+++ Listed entries
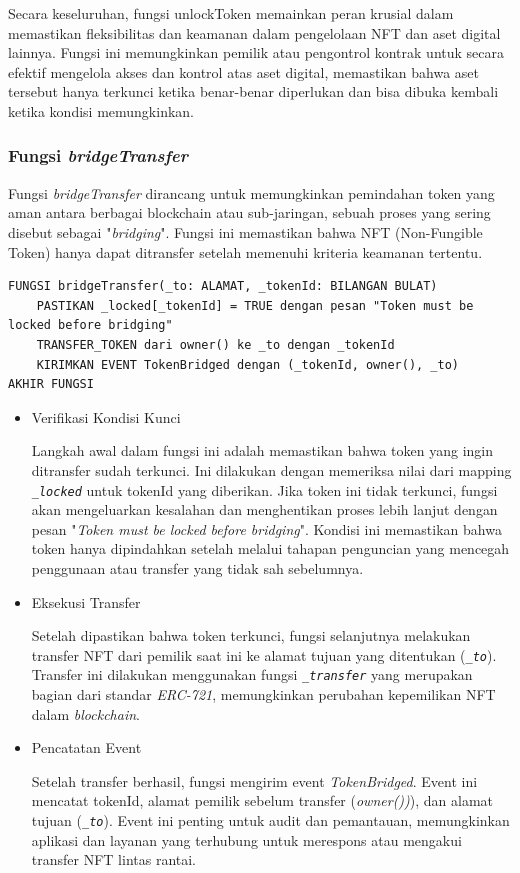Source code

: Secara keseluruhan, fungsi unlockToken memainkan peran krusial dalam memastikan fleksibilitas dan keamanan dalam pengelolaan NFT dan aset digital lainnya. Fungsi ini memungkinkan pemilik atau pengontrol kontrak untuk secara efektif mengelola akses dan kontrol atas aset digital, memastikan bahwa aset tersebut hanya terkunci ketika benar-benar diperlukan dan bisa dibuka kembali ketika kondisi memungkinkan.

\subsubsection{Fungsi \emph{bridgeTransfer}}
Fungsi \emph{bridgeTransfer} dirancang untuk memungkinkan pemindahan token yang aman antara berbagai blockchain atau sub-jaringan, sebuah proses yang sering disebut sebagai "\emph{bridging}". Fungsi ini memastikan bahwa NFT (Non-Fungible Token) hanya dapat ditransfer setelah memenuhi kriteria keamanan tertentu.

\begin{lstlisting}[caption=Fungsi bridgeTransfer]
FUNGSI bridgeTransfer(_to: ALAMAT, _tokenId: BILANGAN BULAT)
    PASTIKAN _locked[_tokenId] = TRUE dengan pesan "Token must be locked before bridging"
    TRANSFER_TOKEN dari owner() ke _to dengan _tokenId
    KIRIMKAN EVENT TokenBridged dengan (_tokenId, owner(), _to)
AKHIR FUNGSI
\end{lstlisting}

\begin{itemize}
    \item Verifikasi Kondisi Kunci
    
    Langkah awal dalam fungsi ini adalah memastikan bahwa token yang ingin ditransfer sudah terkunci. Ini dilakukan dengan memeriksa nilai dari mapping \emph{\texttt{\_locked}} untuk tokenId yang diberikan. Jika token ini tidak terkunci, fungsi akan mengeluarkan kesalahan dan menghentikan proses lebih lanjut dengan pesan "\emph{Token must be locked before bridging}". Kondisi ini memastikan bahwa token hanya dipindahkan setelah melalui tahapan penguncian yang mencegah penggunaan atau transfer yang tidak sah sebelumnya.

    \item Eksekusi Transfer
    
    Setelah dipastikan bahwa token terkunci, fungsi selanjutnya melakukan transfer NFT dari pemilik saat ini ke alamat tujuan yang ditentukan (\emph{\texttt{\_to}}). Transfer ini dilakukan menggunakan fungsi \emph{\texttt{\_transfer}} yang merupakan bagian dari standar \emph{ERC-721}, memungkinkan perubahan kepemilikan NFT dalam \emph{blockchain}.

    \item Pencatatan Event
    
    Setelah transfer berhasil, fungsi mengirim event \emph{TokenBridged}. Event ini mencatat tokenId, alamat pemilik sebelum transfer (\emph{owner())}), dan alamat tujuan (\emph{\texttt{\_to}}). Event ini penting untuk audit dan pemantauan, memungkinkan aplikasi dan layanan yang terhubung untuk merespons atau mengakui transfer NFT lintas rantai.
\end{itemize}

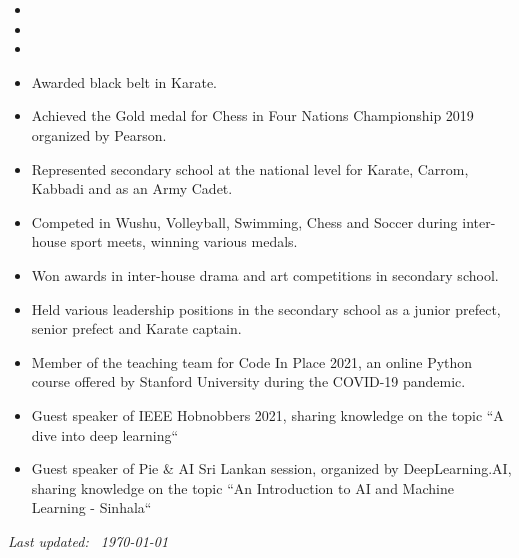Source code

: \documentclass[10pt,a4paper,ragged2e,withhyper]{altacv}
\begin{document}

\begin{itemize}
    \item {}
    \item {}
    \item {}
\end{itemize}

\smallskip
{}
\begin{itemize}
    \item Awarded black belt in Karate.
    \item Achieved the Gold medal for Chess in Four Nations Championship 2019 organized by Pearson.
    \item Represented secondary school at the national level for Karate, Carrom, Kabbadi and as an Army Cadet. 
    \item Competed in Wushu, Volleyball, Swimming, Chess and Soccer during inter-house sport meets, winning various medals.
    \item Won awards in inter-house drama and art competitions in secondary school.
    \item Held various leadership positions in the secondary school as a junior prefect, senior prefect and Karate captain.
\end{itemize}

\smallskip

\begin{itemize}
    \item Member of the teaching team for Code In Place 2021, an online Python course offered by Stanford University during the COVID-19 pandemic. 
    \item Guest speaker of IEEE Hobnobbers 2021, sharing knowledge on the topic ``A dive into deep learning``
    \item Guest speaker of Pie \& AI Sri Lankan session, organized by DeepLearning.AI, sharing knowledge on the topic ``An Introduction to AI and Machine Learning - Sinhala``
\end{itemize}

\smallskip



\vfill
\begin{flushright}
\flushright
\footnotesize{\emph{Last updated: ~\today }}
\end{flushright}
\end{document}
++++++
_Exercise goal_. Please copy, exactly and with nothing else, the lines above beginning at the line that has "winning various medals." and ending with the line that has "speaker of IEEE".

_Answer below_.
    \item Competed in Wushu, Volleyball, Swimming, Chess and Soccer during inter-house sport meets, winning various medals.
    \item Won awards in inter-house drama and art competitions in secondary school.
    \item Held various leadership positions in the secondary school as a junior prefect, senior prefect and Karate captain.
\end{itemize}

\smallskip

\begin{itemize}
    \item Member of the teaching team for Code In Place 2021, an online Python course offered by Stanford University during the COVID-19 pandemic. 
    \item Guest speaker of IEEE Hobnobbers 2021, sharing knowledge on the topic ``A dive into deep learning``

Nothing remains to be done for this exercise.